His warning proved prescient. The entire industry was building advanced pattern-matchers and calling them drivers. This fundamental flaw was exposed on that sunny Arizona afternoon. The full report on the TuSimple crash, leaked by a whistleblower, revealed the cause was a catastrophic software flaw. The AI had tried to execute a "left turn" command that was over two and a half minutes old because the system had failed to clear its memory after a reboot. The system lacked even the simplest safeguards to prevent a sharp turn at high speed.

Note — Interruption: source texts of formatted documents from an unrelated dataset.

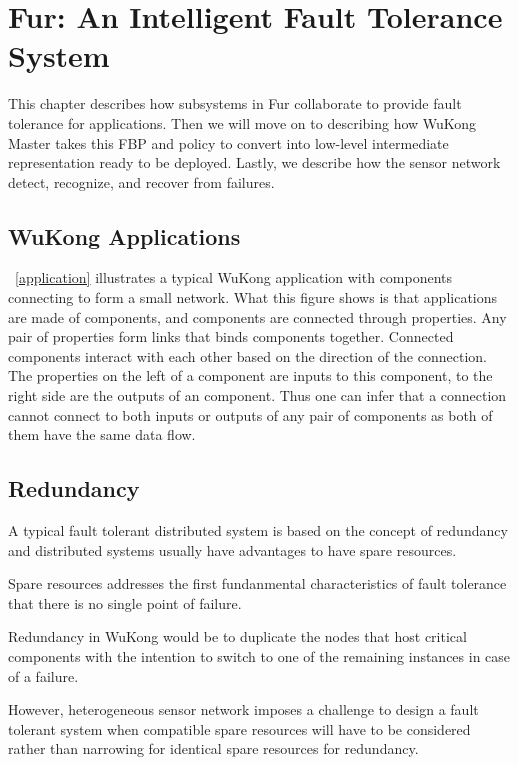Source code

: \chapter{Fur: An Intelligent Fault Tolerance System}
\label{c:fur}

This chapter describes how subsystems in Fur collaborate to provide fault tolerance
for applications. Then we will move 
on to describing how WuKong Master takes this FBP and policy to convert into 
low-level intermediate representation ready to be deployed. Lastly, we 
describe how the sensor network detect, recognize, and recover from failures.

\section{WuKong Applications}

~\ref{application} illustrates a typical WuKong application with components
connecting to form a small network. What this figure shows is that applications
are made of components, and components are connected through properties.
Any pair of properties form links that binds components together. Connected
components interact with each other based on the direction of the connection.
The properties on the left of a component are inputs to this component, to the
right side are the outputs of an component. Thus one can infer that
a connection cannot connect to both inputs or outputs of any pair of components
as both of them have the same data flow.

\section{Redundancy}

A typical fault tolerant distributed system is based on the concept of
redundancy and distributed systems usually have advantages to have spare
resources.

Spare resources addresses the first fundanmental characteristics of fault
tolerance that there is no single point of failure.

Redundancy in WuKong would be to duplicate the nodes that host critical
components with the intention to switch to one of the remaining
instances in case of a failure.

However, heterogeneous sensor network imposes a challenge to design a fault
tolerant system when compatible spare resources will have to be considered rather
than narrowing for identical spare resources for redundancy.

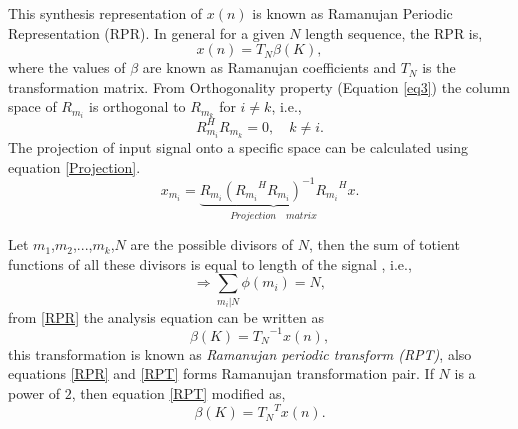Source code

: \documentclass[conference]{IEEEtran}
\newcommand{\RNum}[1]{\uppercase\expandafter{\romannumeral #1\relax}}
\begin{document}
This synthesis representation of $x(n)$ is known as Ramanujan Periodic Representation (RPR). In general for a given $N$ length sequence, the RPR is,
\begin{equation}
\label{RPR}
x(n) = {T_N}\beta(K),
\end{equation}
where the values of $\beta$ are known as Ramanujan coefficients and $T_N$ is the transformation matrix. From Orthogonality property (Equation  \eqref{eq3}) the column space of $R_{m_i}$ is orthogonal to $R_{m_k}$ for $i{\neq}k$, i.e.,
\begin{equation}
\label{orthogonal}
{R_{m_i}^H}{R_{m_k}} = 0,{\quad} k{\neq}i.
\end{equation}
The projection of input signal onto a specific space can be calculated using equation \eqref{Projection}.
\begin{equation}
\label{Projection}
x_{m_{i}} = \underbrace{R_{m_{i}}({R_{m_{i}}}^{H}R_{m_{i}})^{-1}{R_{m_{i}}}^{H}}_{{Projection}{\quad}{matrix}}x.
\end{equation}

Let $m_1$,$m_2$,$...$,$m_k$,$N$ are the possible divisors of $N$, then the sum of totient functions of all these divisors is equal to length of the signal \cite{6839030}, i.e.,
\begin{equation}
\Rightarrow \sum_{{m_i}|N}\phi(m_i) = N,
\end{equation}
from \eqref{RPR} the analysis equation can be written as
\begin{equation}
\label{RPT}
\beta(K) = {T_N}^{-1}x(n),
\end{equation}
this transformation is known as \textit{Ramanujan periodic transform (RPT)}, also equations \eqref{RPR} and \eqref{RPT} forms Ramanujan transformation pair. If $N$ is a power of $2$, then equation  \eqref{RPT} modified as,
\begin{equation}
\beta(K) = {T_N}^{T}x(n).
\end{equation}
\end{document}
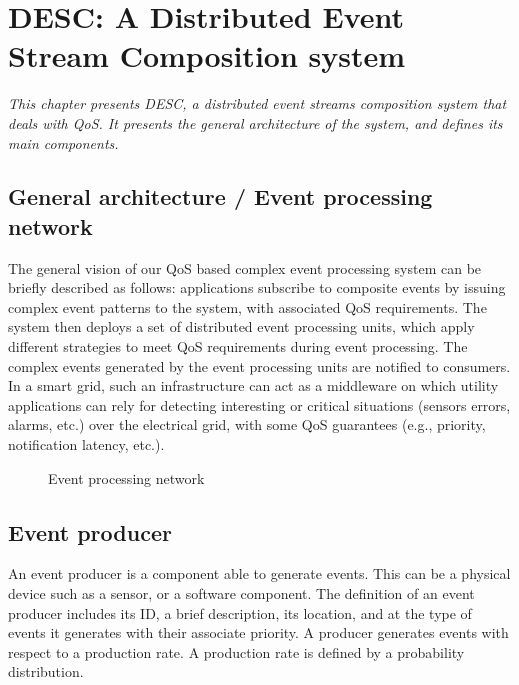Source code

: \chapter{DESC: A Distributed Event Stream Composition system}
\label{ch4}
\textit{This chapter presents DESC, a distributed event streams composition system that deals with QoS. It presents the general architecture of the system, and defines its main components.}
\vspace{5cm}
\vspace{2ex}\vfill
\minitoc


\section{General architecture / Event processing network}
The general vision of our QoS based complex event processing system can be briefly described as follows: applications subscribe to composite events by issuing complex event patterns to the system, with associated QoS requirements. The system then deploys a set of distributed event processing units, which apply different strategies to meet QoS requirements during event processing. The complex events generated by the event processing units are notified to consumers. In a smart grid, such an infrastructure can act as a middleware on which utility applications can rely for detecting interesting or critical situations (sensors errors, alarms, etc.) over the electrical grid, with some QoS guarantees (e.g., priority, notification latency, etc.).
\begin{figure}[htbp]
  \centering
   {}
  \caption{Event processing network}
  \label{fig:epn}
 \end{figure}

\section{Event producer}
An event producer is a component able to generate events. This can be a physical device such as a sensor, or a software component. The definition of an event producer includes its ID, a brief description, its location, and at the type of events it generates with their associate priority. A producer generates events with respect to a production rate. A production rate is defined by a probability distribution.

The fallout was swift and brutal. Federal regulators launched investigations. Investors filed lawsuits, and the river of venture capital dried up. Embark Trucks, once valued in the billions, sold its assets for a mere $71 million in May 2023 and shut down (source). After a corporate meltdown that saw its founder fired and rehired, TuSimple delisted from Nasdaq in early 2024 and ceased its U.S. operations. The American hares hadn't just stumbled; they had crashed, burned, and been sold for scrap.
Act III: The Return of the Tortoise
While the hares crashed, the tortoise of the traditional human driver had never stopped moving. As the noise of the driverless revolution faded, the COVID-19 pandemic made the people behind the wheel visible again. Suddenly, truckers went from invisible to essential.
Something else was happening online. The old "bozo" reality shows faded away, and in their place, a new kind of trucking culture grew. Video games like American Truck Simulator and Euro Truck Simulator 2 exploded in popularity, treating the profession not as a grind, but as something peaceful and even meditative.
This digital revival didn't stop with games. On Twitch, streamers like Trucker Dylan built big audiences. They shared the real, unfiltered day-to-day of life on the road. Viewers tuned in for honest talk about the job. The challenges. The freedom of the highway.
The dream of a fully driverless future has now been replaced by a more realistic "hub-and-spoke" model. This model works in two parts. First, autonomous trucks handle the long, monotonous highway stretches, also known as the 'middle mile.' Then, human drivers take over for the complex and unpredictable 'first and last mile. Automation is no longer seen as a job killer, but as a potential lifeline for an industry facing a massive labor shortage. The U.S. is currently short more than 80,000 drivers, a gap that could double by 2030.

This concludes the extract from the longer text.